I want to parse and act on a huge amount of data stored in a Pandas dataframe. I've tried using multiprocessing and despite getting "results", I don't feel that I'm doing it right and I would very much appreciate a sanity check.

Essentially, the code takes a pandas dataframe (df) and splits the df into a number of smaller dataframes (if 10 cores then 10 splits). It then starts up multiprocessing.Process and supply one of the smaller dataframes to each Process instance along with the target (doTheWork). The target method (doTheWork), gets busy with the smaller passed-in dataframe and then adds the results of the dataframe manipulation to a queue. Later, when all processes are finished, data is then retrieved from the queue.
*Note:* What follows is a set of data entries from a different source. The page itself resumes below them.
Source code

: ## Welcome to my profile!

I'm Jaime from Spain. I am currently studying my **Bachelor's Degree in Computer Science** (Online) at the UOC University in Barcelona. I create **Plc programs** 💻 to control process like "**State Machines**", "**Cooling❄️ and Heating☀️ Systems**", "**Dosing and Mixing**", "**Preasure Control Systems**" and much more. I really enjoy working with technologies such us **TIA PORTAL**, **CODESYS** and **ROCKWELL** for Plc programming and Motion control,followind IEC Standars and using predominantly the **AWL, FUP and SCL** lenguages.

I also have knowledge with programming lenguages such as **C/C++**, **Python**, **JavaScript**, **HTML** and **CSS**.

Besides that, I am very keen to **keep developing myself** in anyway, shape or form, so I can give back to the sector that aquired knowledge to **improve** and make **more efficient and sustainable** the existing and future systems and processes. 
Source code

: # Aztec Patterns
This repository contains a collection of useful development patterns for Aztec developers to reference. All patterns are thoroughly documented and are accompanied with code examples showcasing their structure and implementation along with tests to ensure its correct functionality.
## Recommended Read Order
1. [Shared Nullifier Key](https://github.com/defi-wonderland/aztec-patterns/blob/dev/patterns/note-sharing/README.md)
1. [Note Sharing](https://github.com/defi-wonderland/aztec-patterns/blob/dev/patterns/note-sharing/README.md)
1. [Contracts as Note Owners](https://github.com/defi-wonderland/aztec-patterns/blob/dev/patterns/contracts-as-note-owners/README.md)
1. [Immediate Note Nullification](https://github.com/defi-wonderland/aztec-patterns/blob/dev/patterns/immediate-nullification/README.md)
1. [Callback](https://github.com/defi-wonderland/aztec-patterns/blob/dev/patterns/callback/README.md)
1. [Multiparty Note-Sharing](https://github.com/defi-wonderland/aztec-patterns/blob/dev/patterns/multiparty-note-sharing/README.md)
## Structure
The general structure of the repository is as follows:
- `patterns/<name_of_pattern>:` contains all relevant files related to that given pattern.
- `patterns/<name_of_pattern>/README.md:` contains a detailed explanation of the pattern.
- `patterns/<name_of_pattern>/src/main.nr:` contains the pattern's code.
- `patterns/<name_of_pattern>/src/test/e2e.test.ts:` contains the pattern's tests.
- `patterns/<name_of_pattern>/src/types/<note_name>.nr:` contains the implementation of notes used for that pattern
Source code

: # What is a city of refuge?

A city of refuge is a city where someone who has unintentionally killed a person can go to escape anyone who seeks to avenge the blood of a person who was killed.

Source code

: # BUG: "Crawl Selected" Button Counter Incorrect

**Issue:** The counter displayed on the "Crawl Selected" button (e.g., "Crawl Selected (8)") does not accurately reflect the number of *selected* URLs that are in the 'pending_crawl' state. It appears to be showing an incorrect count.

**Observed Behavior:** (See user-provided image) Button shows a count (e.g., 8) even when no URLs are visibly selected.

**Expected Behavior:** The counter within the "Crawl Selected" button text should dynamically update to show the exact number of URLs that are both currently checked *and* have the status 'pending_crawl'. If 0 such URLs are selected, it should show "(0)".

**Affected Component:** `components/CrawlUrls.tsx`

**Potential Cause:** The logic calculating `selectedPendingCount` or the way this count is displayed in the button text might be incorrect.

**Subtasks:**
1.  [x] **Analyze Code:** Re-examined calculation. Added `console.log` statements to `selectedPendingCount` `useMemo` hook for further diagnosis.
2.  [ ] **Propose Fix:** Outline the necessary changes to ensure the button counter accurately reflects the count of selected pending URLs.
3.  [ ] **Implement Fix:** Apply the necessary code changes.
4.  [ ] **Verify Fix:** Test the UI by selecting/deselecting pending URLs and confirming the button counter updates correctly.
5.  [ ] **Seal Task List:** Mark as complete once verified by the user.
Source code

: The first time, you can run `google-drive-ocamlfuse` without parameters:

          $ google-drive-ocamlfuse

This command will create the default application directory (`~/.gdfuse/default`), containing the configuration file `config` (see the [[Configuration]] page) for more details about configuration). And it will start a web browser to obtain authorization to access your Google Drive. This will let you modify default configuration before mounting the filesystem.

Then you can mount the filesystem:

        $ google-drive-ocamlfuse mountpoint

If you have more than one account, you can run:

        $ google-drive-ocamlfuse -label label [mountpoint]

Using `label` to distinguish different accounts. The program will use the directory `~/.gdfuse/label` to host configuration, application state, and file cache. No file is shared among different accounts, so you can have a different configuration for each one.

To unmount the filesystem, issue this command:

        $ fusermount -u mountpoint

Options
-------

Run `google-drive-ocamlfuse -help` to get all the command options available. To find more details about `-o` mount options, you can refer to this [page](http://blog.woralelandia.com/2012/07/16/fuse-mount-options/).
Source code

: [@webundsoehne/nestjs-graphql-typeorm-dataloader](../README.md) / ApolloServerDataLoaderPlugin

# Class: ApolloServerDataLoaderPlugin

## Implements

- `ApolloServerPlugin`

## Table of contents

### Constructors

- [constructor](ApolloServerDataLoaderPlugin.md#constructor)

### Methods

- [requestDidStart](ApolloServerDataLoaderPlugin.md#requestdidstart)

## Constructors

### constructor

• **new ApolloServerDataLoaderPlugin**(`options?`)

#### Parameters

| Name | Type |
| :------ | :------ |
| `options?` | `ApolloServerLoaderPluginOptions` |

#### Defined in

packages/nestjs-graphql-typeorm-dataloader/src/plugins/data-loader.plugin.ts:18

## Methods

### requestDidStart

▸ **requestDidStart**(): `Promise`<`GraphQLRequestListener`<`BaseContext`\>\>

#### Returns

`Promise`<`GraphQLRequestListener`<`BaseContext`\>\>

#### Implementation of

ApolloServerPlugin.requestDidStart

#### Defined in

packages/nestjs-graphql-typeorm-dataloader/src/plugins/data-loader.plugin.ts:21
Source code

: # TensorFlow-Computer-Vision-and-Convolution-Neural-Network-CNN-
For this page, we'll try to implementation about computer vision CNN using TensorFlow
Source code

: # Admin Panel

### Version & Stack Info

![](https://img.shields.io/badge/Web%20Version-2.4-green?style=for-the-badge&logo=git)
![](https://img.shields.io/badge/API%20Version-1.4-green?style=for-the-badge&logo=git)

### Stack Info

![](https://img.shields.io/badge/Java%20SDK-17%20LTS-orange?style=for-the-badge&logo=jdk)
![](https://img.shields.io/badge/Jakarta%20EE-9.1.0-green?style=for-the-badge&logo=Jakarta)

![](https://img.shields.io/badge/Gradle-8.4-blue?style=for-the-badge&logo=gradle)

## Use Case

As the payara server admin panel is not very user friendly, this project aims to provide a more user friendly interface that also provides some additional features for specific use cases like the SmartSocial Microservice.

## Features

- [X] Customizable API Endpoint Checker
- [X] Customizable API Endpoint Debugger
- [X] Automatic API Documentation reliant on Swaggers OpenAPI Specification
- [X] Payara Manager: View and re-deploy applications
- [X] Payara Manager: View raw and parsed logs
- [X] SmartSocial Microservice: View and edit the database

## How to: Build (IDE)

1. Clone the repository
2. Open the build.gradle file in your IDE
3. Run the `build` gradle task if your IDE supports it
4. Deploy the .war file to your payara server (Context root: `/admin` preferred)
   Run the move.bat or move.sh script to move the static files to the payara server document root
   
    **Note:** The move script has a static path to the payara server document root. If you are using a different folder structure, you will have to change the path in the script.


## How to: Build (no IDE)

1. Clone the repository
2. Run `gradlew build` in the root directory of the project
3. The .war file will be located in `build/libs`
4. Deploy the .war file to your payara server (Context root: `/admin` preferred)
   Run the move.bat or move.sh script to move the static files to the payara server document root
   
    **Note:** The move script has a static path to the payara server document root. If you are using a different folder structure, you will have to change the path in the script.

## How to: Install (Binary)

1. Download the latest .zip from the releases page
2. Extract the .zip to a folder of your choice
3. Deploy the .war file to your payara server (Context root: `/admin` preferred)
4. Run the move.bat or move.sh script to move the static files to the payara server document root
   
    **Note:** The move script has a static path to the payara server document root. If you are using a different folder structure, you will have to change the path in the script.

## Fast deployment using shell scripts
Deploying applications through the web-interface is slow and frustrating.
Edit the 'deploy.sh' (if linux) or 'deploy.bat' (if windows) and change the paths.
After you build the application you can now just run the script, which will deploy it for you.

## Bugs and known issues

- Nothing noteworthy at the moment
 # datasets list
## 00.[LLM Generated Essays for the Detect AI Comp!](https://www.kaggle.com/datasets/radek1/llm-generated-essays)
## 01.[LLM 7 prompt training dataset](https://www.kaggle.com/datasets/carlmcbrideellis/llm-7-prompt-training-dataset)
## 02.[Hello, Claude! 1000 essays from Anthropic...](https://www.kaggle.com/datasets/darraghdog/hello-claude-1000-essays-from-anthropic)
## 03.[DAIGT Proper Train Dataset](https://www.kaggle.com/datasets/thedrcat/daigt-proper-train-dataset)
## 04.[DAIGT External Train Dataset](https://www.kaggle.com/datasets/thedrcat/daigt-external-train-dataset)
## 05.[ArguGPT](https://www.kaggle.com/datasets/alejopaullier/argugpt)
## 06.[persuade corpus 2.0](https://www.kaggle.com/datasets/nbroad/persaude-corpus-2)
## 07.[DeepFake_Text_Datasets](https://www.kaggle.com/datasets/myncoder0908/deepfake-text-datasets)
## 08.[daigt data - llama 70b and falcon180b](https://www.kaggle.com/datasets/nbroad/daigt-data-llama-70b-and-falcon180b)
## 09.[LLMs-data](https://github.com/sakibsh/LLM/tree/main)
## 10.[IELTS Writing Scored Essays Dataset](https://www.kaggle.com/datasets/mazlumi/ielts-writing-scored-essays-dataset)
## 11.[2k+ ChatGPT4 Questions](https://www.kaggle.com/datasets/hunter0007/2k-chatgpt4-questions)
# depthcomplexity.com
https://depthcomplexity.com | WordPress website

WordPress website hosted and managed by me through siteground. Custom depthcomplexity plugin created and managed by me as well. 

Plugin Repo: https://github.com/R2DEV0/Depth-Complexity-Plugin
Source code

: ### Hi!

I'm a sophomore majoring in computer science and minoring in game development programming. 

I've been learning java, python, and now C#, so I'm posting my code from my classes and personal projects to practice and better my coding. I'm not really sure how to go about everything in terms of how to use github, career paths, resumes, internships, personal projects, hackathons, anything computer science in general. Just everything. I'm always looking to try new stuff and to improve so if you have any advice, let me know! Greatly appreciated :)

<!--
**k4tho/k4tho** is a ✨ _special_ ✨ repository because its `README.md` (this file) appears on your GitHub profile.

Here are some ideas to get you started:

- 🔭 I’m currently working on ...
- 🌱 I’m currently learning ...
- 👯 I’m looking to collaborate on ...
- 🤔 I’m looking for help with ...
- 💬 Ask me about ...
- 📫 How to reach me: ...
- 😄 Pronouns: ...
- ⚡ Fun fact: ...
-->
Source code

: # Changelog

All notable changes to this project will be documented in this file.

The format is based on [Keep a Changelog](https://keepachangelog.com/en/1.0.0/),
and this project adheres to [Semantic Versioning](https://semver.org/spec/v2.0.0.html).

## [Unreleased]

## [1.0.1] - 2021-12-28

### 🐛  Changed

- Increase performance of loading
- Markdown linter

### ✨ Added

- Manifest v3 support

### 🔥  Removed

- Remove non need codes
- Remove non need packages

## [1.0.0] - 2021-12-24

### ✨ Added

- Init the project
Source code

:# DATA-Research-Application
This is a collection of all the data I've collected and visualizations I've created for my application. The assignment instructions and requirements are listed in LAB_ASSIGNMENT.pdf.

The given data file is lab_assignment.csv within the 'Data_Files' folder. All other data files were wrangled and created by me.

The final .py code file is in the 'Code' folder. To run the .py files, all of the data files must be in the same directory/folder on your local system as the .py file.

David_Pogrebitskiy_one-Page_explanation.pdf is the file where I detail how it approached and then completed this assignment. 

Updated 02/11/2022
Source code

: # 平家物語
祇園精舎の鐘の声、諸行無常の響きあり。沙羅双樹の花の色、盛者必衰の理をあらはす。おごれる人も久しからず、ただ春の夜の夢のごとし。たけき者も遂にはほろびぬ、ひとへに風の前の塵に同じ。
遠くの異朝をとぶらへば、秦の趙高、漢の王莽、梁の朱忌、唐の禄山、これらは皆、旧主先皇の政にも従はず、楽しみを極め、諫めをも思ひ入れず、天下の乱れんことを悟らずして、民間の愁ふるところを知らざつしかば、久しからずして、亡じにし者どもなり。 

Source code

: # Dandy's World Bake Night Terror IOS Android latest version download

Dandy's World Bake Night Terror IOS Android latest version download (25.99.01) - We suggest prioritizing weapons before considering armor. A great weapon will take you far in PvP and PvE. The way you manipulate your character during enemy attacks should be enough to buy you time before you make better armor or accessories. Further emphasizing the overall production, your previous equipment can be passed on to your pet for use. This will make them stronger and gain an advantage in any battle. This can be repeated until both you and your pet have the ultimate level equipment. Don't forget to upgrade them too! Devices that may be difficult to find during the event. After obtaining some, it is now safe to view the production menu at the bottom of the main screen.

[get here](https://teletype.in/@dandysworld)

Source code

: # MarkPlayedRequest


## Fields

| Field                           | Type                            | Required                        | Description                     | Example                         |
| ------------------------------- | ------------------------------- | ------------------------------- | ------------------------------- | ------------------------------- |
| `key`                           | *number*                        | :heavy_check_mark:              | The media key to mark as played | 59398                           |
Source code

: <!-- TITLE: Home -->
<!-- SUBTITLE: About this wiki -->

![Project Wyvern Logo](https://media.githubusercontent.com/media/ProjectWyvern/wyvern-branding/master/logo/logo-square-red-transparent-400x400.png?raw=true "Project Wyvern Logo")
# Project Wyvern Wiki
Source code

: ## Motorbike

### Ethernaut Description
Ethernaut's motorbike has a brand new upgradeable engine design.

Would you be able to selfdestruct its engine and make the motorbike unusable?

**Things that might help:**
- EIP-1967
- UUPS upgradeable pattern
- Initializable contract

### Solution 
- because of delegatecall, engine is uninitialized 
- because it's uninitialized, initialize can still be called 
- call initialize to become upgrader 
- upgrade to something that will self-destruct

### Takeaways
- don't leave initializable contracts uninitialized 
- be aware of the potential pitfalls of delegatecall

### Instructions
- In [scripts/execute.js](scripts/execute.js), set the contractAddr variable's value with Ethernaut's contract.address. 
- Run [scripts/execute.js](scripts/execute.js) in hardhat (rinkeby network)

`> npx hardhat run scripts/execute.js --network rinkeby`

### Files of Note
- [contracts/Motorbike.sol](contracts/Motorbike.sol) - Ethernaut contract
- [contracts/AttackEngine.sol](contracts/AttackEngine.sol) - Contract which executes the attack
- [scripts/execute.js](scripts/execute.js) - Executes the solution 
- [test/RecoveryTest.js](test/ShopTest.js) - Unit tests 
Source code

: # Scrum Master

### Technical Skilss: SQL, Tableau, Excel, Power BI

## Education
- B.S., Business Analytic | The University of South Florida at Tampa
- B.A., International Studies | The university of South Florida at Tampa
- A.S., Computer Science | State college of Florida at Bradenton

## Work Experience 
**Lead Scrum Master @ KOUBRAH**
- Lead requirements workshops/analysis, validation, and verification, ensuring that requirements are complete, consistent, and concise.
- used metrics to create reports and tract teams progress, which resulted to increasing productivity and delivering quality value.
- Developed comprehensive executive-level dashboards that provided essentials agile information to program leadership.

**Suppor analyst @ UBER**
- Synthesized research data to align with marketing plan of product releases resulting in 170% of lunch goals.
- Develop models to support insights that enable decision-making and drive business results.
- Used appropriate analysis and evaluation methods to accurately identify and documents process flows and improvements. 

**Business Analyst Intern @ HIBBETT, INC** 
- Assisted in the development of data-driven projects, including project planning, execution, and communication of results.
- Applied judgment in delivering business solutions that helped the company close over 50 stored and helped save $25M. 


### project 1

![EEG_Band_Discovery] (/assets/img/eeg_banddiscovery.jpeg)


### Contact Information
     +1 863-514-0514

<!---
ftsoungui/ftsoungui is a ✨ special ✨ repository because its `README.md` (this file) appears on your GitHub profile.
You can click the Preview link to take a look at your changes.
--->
Here's a trimmed-down version of the code:

def doTheWork(df, someString, someData, queue):
    newPatientsList = []
    #do all the Pandas work in here on object df
    #lots of Pandas and data manipulation here
    #then add my results to the queue
    queue.put(newPatientsList)


def startHere(self, df, numCores):
    splitList = []
    #split the pandas dataframe by the number of cores and add each
    #as an element to the splitList

    queue = multiprocessing.Queue()
    print("...using " + str(numCores) + " cores.")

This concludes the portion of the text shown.